How to use taxicabs in Paris, France
ABOVE: A vacant taxi parisien in traffic.
a confession: We haven't ridden a Parisian taxi in decades--not merely out of
thrift, but because we'd rather walk or take the Métro, and traveling light with
wheeled luggage makes cabs unnecessary most of the time. Just as important,
using taxis can be frustrating (not to mention environmentally insensitive) in a
city like Paris where traffic is often congested.
Still, taxis do run 24 hours a day, unlike most forms of public
transportation in Paris. And when you need a taxi, it's nice to know how the system works.
Here, then, is a basic introduction to les taxis parisiens:
Paris and its suburbs have nearly 18,000 licensed taxis. Usually you
won't have a problem finding a cab, as long as it isn't lunchtime,
dinnertime, or rush hour on a rainy day. If you do require transportation at such
times, don't want until the last minute to get a cab.

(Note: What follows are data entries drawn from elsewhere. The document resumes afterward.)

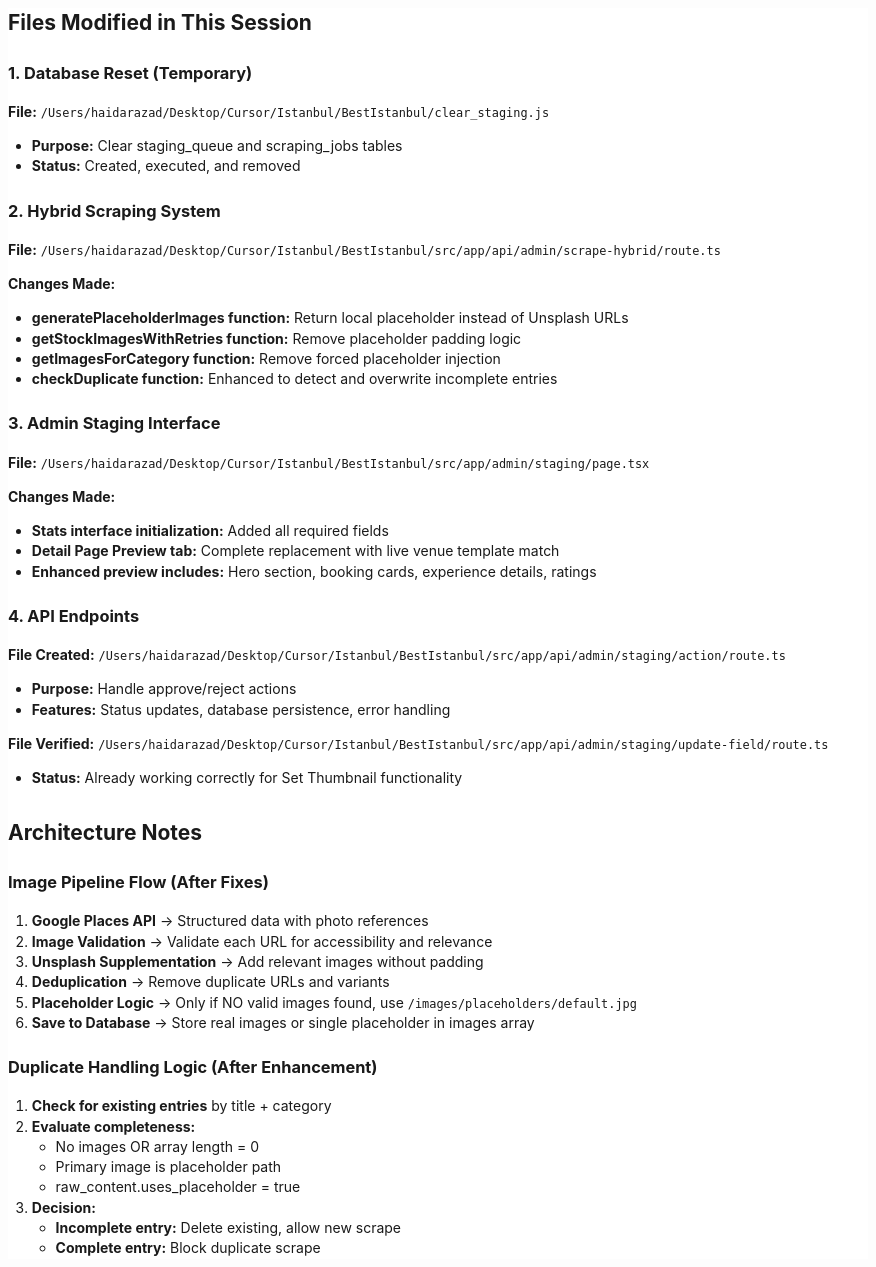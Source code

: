 ## Files Modified in This Session

### 1. **Database Reset (Temporary)**
**File:** `/Users/haidarazad/Desktop/Cursor/Istanbul/BestIstanbul/clear_staging.js`
- **Purpose:** Clear staging_queue and scraping_jobs tables
- **Status:** Created, executed, and removed

### 2. **Hybrid Scraping System**
**File:** `/Users/haidarazad/Desktop/Cursor/Istanbul/BestIstanbul/src/app/api/admin/scrape-hybrid/route.ts`

**Changes Made:**
- **generatePlaceholderImages function:** Return local placeholder instead of Unsplash URLs
- **getStockImagesWithRetries function:** Remove placeholder padding logic
- **getImagesForCategory function:** Remove forced placeholder injection
- **checkDuplicate function:** Enhanced to detect and overwrite incomplete entries

### 3. **Admin Staging Interface**
**File:** `/Users/haidarazad/Desktop/Cursor/Istanbul/BestIstanbul/src/app/admin/staging/page.tsx`

**Changes Made:**
- **Stats interface initialization:** Added all required fields
- **Detail Page Preview tab:** Complete replacement with live venue template match
- **Enhanced preview includes:** Hero section, booking cards, experience details, ratings

### 4. **API Endpoints**
**File Created:** `/Users/haidarazad/Desktop/Cursor/Istanbul/BestIstanbul/src/app/api/admin/staging/action/route.ts`
- **Purpose:** Handle approve/reject actions
- **Features:** Status updates, database persistence, error handling

**File Verified:** `/Users/haidarazad/Desktop/Cursor/Istanbul/BestIstanbul/src/app/api/admin/staging/update-field/route.ts`
- **Status:** Already working correctly for Set Thumbnail functionality

## Architecture Notes

### Image Pipeline Flow (After Fixes)
1. **Google Places API** → Structured data with photo references
2. **Image Validation** → Validate each URL for accessibility and relevance
3. **Unsplash Supplementation** → Add relevant images without padding
4. **Deduplication** → Remove duplicate URLs and variants
5. **Placeholder Logic** → Only if NO valid images found, use `/images/placeholders/default.jpg`
6. **Save to Database** → Store real images or single placeholder in images array

### Duplicate Handling Logic (After Enhancement)
1. **Check for existing entries** by title + category
2. **Evaluate completeness:**
   - No images OR array length = 0
   - Primary image is placeholder path
   - raw_content.uses_placeholder = true
3. **Decision:**
   - **Incomplete entry:** Delete existing, allow new scrape
   - **Complete entry:** Block duplicate scrape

You can hire a taxi at any of the nearly 500 official cab stands or taxi
ranks, by waving down a taxi from the curb, or by telephoning a cab stand or radio
dispatcher. (Warning: If you call for a taxi, the meter will start when the
driver heads for your pickup location--not after you get in the cab.)
Fares aren't cheap, but they aren't too bad with within the city. For
example, a taxi from the Gare du Nord to the
Marais might cost about €10, plus a 10-percent tip. Longer trips can be
expensive: The fare from Charles de De Gaulle Airport to a hotel in central
Paris is €50 or more, depending on location.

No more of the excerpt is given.